WHAT NEEDS TO BE DONE
Please give the data again in full, exactly as it reads.

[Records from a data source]
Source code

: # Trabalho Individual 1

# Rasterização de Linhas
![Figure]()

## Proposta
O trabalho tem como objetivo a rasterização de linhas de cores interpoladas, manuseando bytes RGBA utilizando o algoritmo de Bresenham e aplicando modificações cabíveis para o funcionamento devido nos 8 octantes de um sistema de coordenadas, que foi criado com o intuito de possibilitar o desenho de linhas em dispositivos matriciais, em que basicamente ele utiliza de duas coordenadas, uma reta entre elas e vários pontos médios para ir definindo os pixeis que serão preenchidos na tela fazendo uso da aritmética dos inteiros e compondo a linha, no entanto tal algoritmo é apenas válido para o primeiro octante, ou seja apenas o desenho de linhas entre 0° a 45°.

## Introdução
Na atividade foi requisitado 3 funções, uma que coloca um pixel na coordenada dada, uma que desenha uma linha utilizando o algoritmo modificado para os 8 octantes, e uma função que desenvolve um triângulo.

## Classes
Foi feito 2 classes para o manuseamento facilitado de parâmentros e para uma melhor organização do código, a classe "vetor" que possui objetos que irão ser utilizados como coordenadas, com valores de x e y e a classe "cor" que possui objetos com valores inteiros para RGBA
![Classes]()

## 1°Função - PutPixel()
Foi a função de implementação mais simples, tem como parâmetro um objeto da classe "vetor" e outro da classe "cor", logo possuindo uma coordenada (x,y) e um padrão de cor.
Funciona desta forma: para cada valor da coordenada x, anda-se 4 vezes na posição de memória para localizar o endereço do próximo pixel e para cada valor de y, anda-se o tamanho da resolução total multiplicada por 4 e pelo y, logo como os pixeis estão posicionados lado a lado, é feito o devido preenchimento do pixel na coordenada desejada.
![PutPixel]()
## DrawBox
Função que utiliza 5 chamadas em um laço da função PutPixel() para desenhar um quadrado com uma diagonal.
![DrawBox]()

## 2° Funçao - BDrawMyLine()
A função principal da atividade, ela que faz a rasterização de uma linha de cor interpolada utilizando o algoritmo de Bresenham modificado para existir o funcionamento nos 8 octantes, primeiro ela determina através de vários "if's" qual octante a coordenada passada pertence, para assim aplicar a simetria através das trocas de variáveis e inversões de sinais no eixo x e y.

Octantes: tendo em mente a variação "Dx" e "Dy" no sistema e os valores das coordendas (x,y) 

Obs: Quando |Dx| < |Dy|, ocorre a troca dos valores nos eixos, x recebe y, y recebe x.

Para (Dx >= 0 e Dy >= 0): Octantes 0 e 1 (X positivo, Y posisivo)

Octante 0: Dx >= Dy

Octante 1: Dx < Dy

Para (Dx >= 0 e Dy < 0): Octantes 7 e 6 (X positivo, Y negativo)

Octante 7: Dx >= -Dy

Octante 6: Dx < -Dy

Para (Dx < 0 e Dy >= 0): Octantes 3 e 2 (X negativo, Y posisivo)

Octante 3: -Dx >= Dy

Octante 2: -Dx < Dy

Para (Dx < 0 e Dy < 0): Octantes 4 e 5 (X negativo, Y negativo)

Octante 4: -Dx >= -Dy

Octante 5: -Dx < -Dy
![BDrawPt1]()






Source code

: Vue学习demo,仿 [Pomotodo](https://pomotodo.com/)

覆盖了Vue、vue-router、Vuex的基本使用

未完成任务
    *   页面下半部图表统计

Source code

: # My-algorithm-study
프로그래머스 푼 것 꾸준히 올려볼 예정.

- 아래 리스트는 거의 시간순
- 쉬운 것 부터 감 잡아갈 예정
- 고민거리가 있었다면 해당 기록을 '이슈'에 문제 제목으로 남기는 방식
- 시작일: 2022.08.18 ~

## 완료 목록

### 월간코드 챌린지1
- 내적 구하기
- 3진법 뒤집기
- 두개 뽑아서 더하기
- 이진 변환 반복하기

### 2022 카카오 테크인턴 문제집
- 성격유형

SOLUTION BELOW
Source code

: # Trabalho Individual 1

# Rasterização de Linhas
![Figure]()

## Proposta
O trabalho tem como objetivo a rasterização de linhas de cores interpoladas, manuseando bytes RGBA utilizando o algoritmo de Bresenham e aplicando modificações cabíveis para o funcionamento devido nos 8 octantes de um sistema de coordenadas, que foi criado com o intuito de possibilitar o desenho de linhas em dispositivos matriciais, em que basicamente ele utiliza de duas coordenadas, uma reta entre elas e vários pontos médios para ir definindo os pixeis que serão preenchidos na tela fazendo uso da aritmética dos inteiros e compondo a linha, no entanto tal algoritmo é apenas válido para o primeiro octante, ou seja apenas o desenho de linhas entre 0° a 45°.

## Introdução
Na atividade foi requisitado 3 funções, uma que coloca um pixel na coordenada dada, uma que desenha uma linha utilizando o algoritmo modificado para os 8 octantes, e uma função que desenvolve um triângulo.

## Classes
Foi feito 2 classes para o manuseamento facilitado de parâmentros e para uma melhor organização do código, a classe "vetor" que possui objetos que irão ser utilizados como coordenadas, com valores de x e y e a classe "cor" que possui objetos com valores inteiros para RGBA
![Classes]()

## 1°Função - PutPixel()
Foi a função de implementação mais simples, tem como parâmetro um objeto da classe "vetor" e outro da classe "cor", logo possuindo uma coordenada (x,y) e um padrão de cor.
Funciona desta forma: para cada valor da coordenada x, anda-se 4 vezes na posição de memória para localizar o endereço do próximo pixel e para cada valor de y, anda-se o tamanho da resolução total multiplicada por 4 e pelo y, logo como os pixeis estão posicionados lado a lado, é feito o devido preenchimento do pixel na coordenada desejada.
![PutPixel]()
## DrawBox
Função que utiliza 5 chamadas em um laço da função PutPixel() para desenhar um quadrado com uma diagonal.
![DrawBox]()

## 2° Funçao - BDrawMyLine()
A função principal da atividade, ela que faz a rasterização de uma linha de cor interpolada utilizando o algoritmo de Bresenham modificado para existir o funcionamento nos 8 octantes, primeiro ela determina através de vários "if's" qual octante a coordenada passada pertence, para assim aplicar a simetria através das trocas de variáveis e inversões de sinais no eixo x e y.

Octantes: tendo em mente a variação "Dx" e "Dy" no sistema e os valores das coordendas (x,y) 

Obs: Quando |Dx| < |Dy|, ocorre a troca dos valores nos eixos, x recebe y, y recebe x.

Para (Dx >= 0 e Dy >= 0): Octantes 0 e 1 (X positivo, Y posisivo)

Octante 0: Dx >= Dy

Octante 1: Dx < Dy

Para (Dx >= 0 e Dy < 0): Octantes 7 e 6 (X positivo, Y negativo)

Octante 7: Dx >= -Dy

Octante 6: Dx < -Dy

Para (Dx < 0 e Dy >= 0): Octantes 3 e 2 (X negativo, Y posisivo)

Octante 3: -Dx >= Dy

Octante 2: -Dx < Dy

Para (Dx < 0 e Dy < 0): Octantes 4 e 5 (X negativo, Y negativo)

Octante 4: -Dx >= -Dy

Octante 5: -Dx < -Dy
![BDrawPt1]()






Source code

: Vue学习demo,仿 [Pomotodo](https://pomotodo.com/)

覆盖了Vue、vue-router、Vuex的基本使用

未完成任务
    *   页面下半部图表统计

Source code

: # My-algorithm-study
프로그래머스 푼 것 꾸준히 올려볼 예정.

- 아래 리스트는 거의 시간순
- 쉬운 것 부터 감 잡아갈 예정
- 고민거리가 있었다면 해당 기록을 '이슈'에 문제 제목으로 남기는 방식
- 시작일: 2022.08.18 ~

## 완료 목록

### 월간코드 챌린지1
- 내적 구하기
- 3진법 뒤집기
- 두개 뽑아서 더하기
- 이진 변환 반복하기

### 2022 카카오 테크인턴 문제집
- 성격유형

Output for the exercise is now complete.